Prepare to Teach

Jeremiah 24:1-3

God discerns and evaluates His people according to His sovereign purposes, even in the midst of national judgment.

Scripture Text

24:1 Yahweh showed me, and behold, two baskets of figs were set before Yahweh’s temple, after Nebuchadnezzar king of Babylon had carried away captive Jeconiah the son of Jehoiakim, king of Judah, and the princes of Judah, with the craftsmen and smiths, from Jerusalem, and had brought them to Babylon.

24:2 One basket had very good figs, like the figs that are first-ripe; and the other basket had very bad figs, which could not be eaten, they were so bad.

24:3 Then Yahweh asked me, “What do You see, Jeremiah?” I said, “Figs. The good figs are very good, and the bad are very bad, so bad that can’t be eaten.”

Anchor

God discerns and evaluates His people according to His sovereign purposes, even in the midst of national judgment.

Through the vision of two baskets of figs, the Lord begins to reveal His differing purposes for the exiled community and those who remain in the land.

Rhythm
  1. 1
  2. 2-3
  3. 4-7
  4. 8-10
Crucial Turning Point

The chapter moves from historical placement after Jehoiachin's exile, to the vision of two baskets of figs, to the Lord's promise of restoration for the good figs, and finally to the judgment of the bad figs.

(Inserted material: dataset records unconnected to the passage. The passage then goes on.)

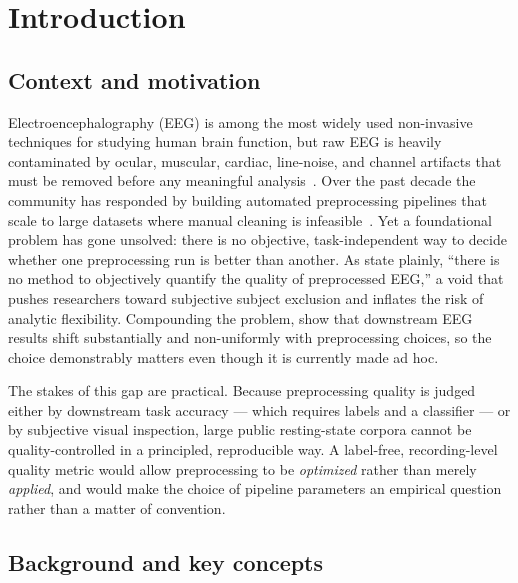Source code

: 
\section{Introduction}
\label{sec:intro}

\subsection{Context and motivation}

Electroencephalography (EEG) is among the most widely used non-invasive techniques for studying human brain function, but raw EEG is heavily contaminated by ocular, muscular, cardiac, line-noise, and channel artifacts that must be removed before any meaningful analysis~\cite{MutanenEtAl2018, BlumEtAl2019}. Over the past decade the community has responded by building automated preprocessing pipelines that scale to large datasets where manual cleaning is infeasible~\cite{BigdelyShamloEtAl2015, GabardDurnamEtAl2018, PedroniEtAl2019}. Yet a foundational problem has gone unsolved: there is no objective, task-independent way to decide whether one preprocessing run is better than another. As \citet{PedroniEtAl2019} state plainly, ``there is no method to objectively quantify the quality of preprocessed EEG,'' a void that pushes researchers toward subjective subject exclusion and inflates the risk of analytic flexibility. Compounding the problem, \citet{RobbinsEtAl2020} show that downstream EEG results shift substantially and non-uniformly with preprocessing choices, so the choice demonstrably matters even though it is currently made ad hoc.

The stakes of this gap are practical. Because preprocessing quality is judged either by downstream task accuracy --- which requires labels and a classifier --- or by subjective visual inspection, large public resting-state corpora cannot be quality-controlled in a principled, reproducible way. A label-free, recording-level quality metric would allow preprocessing to be \emph{optimized} rather than merely \emph{applied}, and would make the choice of pipeline parameters an empirical question rather than a matter of convention.

\subsection{Background and key concepts}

Jeremiah 24 argues that God's covenant future is not determined by outward location, visible security, temple proximity, or political survival. The exiles in Babylon, though outwardly humbled, are the people whom the Lord will preserve for good, restore to the land, and renew with a heart to know Him. Those remaining in Jerusalem under Zedekiah, though outwardly nearer to temple and land, are like rotten figs because they remain hardened under judgment. The chapter teaches that divine discipline can become severe mercy, while apparent safety can conceal deep rebellion.

Theological logic
  1. Outward circumstances do not always reveal spiritual reality.
  2. Exile can function as preserving discipline under God's mercy.
  3. Restoration is God's initiative from beginning to end.
  4. True restoration requires heart renewal.
  5. False security remains under judgment.
  6. The future remnant will be defined by knowing the LORD.
Watch Out
  • Do not assume that exile automatically represents divine rejection; the vision later reveals a more nuanced evaluation.
  • Do not interpret the figs merely as agricultural imagery; they represent the spiritual condition of the people.
  • Do not detach the historical context of Jehoiachin’s exile from the meaning of the vision.
  • The vision itself introduces symbolic imagery that must be interpreted by the following verses.
  • The baskets of figs do not represent agricultural prosperity but spiritual conditions within the covenant community.
  • The exile should not automatically be interpreted as abandonment but as part of God’s disciplinary process.
  • The imagery functions within prophetic symbolism rather than literal prediction about fruit harvests.
Invitation Arc
  • God often uses unexpected circumstances to accomplish spiritual refinement.
  • External appearances do not always reveal God’s deeper redemptive purposes.
  • Divine discipline may serve as a means of restoration rather than destruction.
  • Spiritual fruitfulness becomes a key indicator of covenant faithfulness.
  • God’s providence governs historical events for redemptive purposes.
Response
  • Providential humility - Interpret circumstances under God's word rather than by immediate appearance.
  • Heart examination - Ask whether nearness to religious activity is matched by true knowledge of the Lord.
  • Wholehearted return - Practice repentance that returns to God with an undivided heart.
  • Discipline reception - Receive the Lord's humbling work as potentially restorative rather than merely punitive.
  • False-refuge rejection - Identify Egypt-like patterns where the heart seeks safety apart from God's word.
  • New-heart prayer - Ask the Lord to give deeper knowledge, love, and obedience from the heart.
Canonical Thread
  • Chapter Summary : The Lord distinguishes between outward security and true covenant hope, preserving the exiles for restoration while judging those who remain hardened in false confidence.
Gospel Clarity

Jeremiah’s vision shows that God discerns the true condition of His people even in times of judgment. The gospel reveals that through Jesus Christ God gathers and restores those who respond to His discipline with repentance and faith.